▸ Task to carry out
Nothing but the records themselves, exactly as written and free of pictures, should appear in your response.

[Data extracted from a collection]
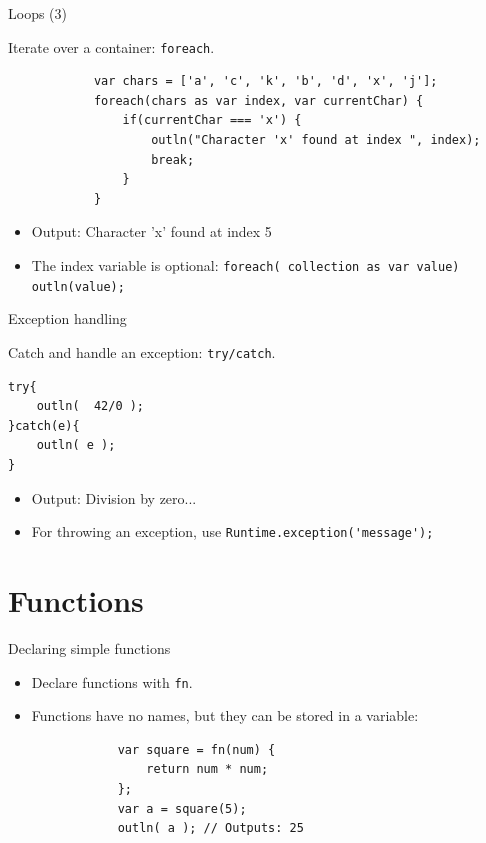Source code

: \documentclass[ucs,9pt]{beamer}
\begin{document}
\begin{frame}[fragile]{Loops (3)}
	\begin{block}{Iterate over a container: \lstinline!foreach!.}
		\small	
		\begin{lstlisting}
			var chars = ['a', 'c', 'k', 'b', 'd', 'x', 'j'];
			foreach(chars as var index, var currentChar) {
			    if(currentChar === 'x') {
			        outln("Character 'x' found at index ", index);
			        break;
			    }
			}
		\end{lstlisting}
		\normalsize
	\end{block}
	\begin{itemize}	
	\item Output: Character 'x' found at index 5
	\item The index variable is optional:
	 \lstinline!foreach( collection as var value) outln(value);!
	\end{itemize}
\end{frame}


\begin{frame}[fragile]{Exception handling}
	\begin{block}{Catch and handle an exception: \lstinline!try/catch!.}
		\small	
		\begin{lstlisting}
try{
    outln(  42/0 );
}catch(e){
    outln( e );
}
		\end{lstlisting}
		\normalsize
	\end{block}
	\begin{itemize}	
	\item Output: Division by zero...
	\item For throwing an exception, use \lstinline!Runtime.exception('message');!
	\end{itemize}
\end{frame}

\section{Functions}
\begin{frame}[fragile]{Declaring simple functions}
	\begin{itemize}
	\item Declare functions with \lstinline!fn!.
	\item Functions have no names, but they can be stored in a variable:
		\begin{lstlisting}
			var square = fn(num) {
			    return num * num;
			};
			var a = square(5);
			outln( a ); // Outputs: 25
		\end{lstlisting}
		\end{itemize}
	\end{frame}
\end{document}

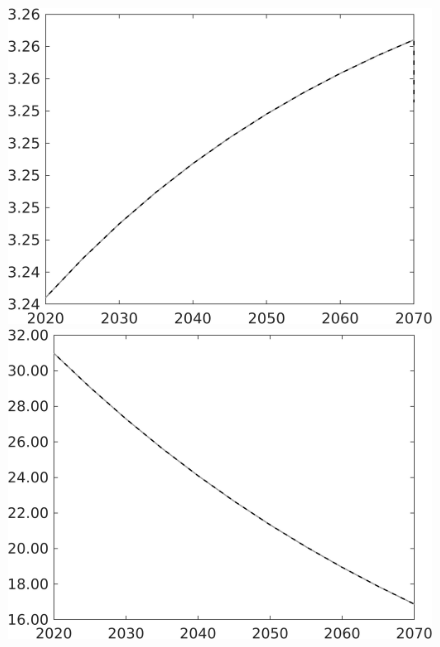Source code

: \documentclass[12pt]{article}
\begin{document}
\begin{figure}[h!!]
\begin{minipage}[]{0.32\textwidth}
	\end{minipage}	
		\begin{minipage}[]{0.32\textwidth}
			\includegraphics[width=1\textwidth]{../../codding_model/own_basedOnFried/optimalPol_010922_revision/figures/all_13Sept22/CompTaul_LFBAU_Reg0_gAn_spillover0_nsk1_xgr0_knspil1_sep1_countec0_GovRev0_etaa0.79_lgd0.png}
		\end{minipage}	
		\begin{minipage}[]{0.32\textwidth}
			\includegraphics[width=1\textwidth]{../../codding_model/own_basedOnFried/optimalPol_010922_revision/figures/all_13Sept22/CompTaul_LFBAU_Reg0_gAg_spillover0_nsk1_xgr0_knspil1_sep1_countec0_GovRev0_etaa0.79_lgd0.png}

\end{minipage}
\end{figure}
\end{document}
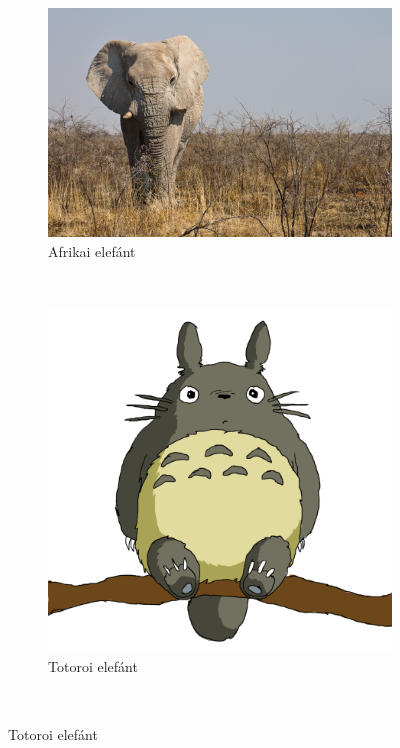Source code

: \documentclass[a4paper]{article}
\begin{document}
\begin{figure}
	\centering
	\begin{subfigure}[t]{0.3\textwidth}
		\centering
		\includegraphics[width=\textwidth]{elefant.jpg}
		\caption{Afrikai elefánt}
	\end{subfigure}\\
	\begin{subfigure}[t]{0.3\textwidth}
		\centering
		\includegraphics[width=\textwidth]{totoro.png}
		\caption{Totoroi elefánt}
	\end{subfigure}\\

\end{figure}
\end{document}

▸ Result of the task
Source code

: \documentclass[ucs,9pt]{beamer}
\begin{document}
\begin{frame}[fragile]{Loops (3)}
	\begin{block}{Iterate over a container: \lstinline!foreach!.}
		\small	
		\begin{lstlisting}
			var chars = ['a', 'c', 'k', 'b', 'd', 'x', 'j'];
			foreach(chars as var index, var currentChar) {
			    if(currentChar === 'x') {
			        outln("Character 'x' found at index ", index);
			        break;
			    }
			}
		\end{lstlisting}
		\normalsize
	\end{block}
	\begin{itemize}	
	\item Output: Character 'x' found at index 5
	\item The index variable is optional:
	 \lstinline!foreach( collection as var value) outln(value);!
	\end{itemize}
\end{frame}


\begin{frame}[fragile]{Exception handling}
	\begin{block}{Catch and handle an exception: \lstinline!try/catch!.}
		\small	
		\begin{lstlisting}
try{
    outln(  42/0 );
}catch(e){
    outln( e );
}
		\end{lstlisting}
		\normalsize
	\end{block}
	\begin{itemize}	
	\item Output: Division by zero...
	\item For throwing an exception, use \lstinline!Runtime.exception('message');!
	\end{itemize}
\end{frame}

\section{Functions}
\begin{frame}[fragile]{Declaring simple functions}
	\begin{itemize}
	\item Declare functions with \lstinline!fn!.
	\item Functions have no names, but they can be stored in a variable:
		\begin{lstlisting}
			var square = fn(num) {
			    return num * num;
			};
			var a = square(5);
			outln( a ); // Outputs: 25
		\end{lstlisting}
		\end{itemize}
	\end{frame}
\end{document}

Source code

: \documentclass[12pt]{article}
\begin{document}
\begin{figure}[h!!]
\begin{minipage}[]{0.32\textwidth}
	\end{minipage}	
		\begin{minipage}[]{0.32\textwidth}
			\includegraphics[width=1\textwidth]{../../codding_model/own_basedOnFried/optimalPol_010922_revision/figures/all_13Sept22/CompTaul_LFBAU_Reg0_gAn_spillover0_nsk1_xgr0_knspil1_sep1_countec0_GovRev0_etaa0.79_lgd0.png}
		\end{minipage}	
		\begin{minipage}[]{0.32\textwidth}
			\includegraphics[width=1\textwidth]{../../codding_model/own_basedOnFried/optimalPol_010922_revision/figures/all_13Sept22/CompTaul_LFBAU_Reg0_gAg_spillover0_nsk1_xgr0_knspil1_sep1_countec0_GovRev0_etaa0.79_lgd0.png}

\end{minipage}
\end{figure}
\end{document}
Source code

: \documentclass[a4paper]{article}
\begin{document}
\begin{figure}
	\centering
	\begin{subfigure}[t]{0.3\textwidth}
		\centering
		\includegraphics[width=\textwidth]{elefant.jpg}
		\caption{Afrikai elefánt}
	\end{subfigure}\\
	\begin{subfigure}[t]{0.3\textwidth}
		\centering
		\includegraphics[width=\textwidth]{totoro.png}
		\caption{Totoroi elefánt}
	\end{subfigure}\\

\end{figure}
\end{document}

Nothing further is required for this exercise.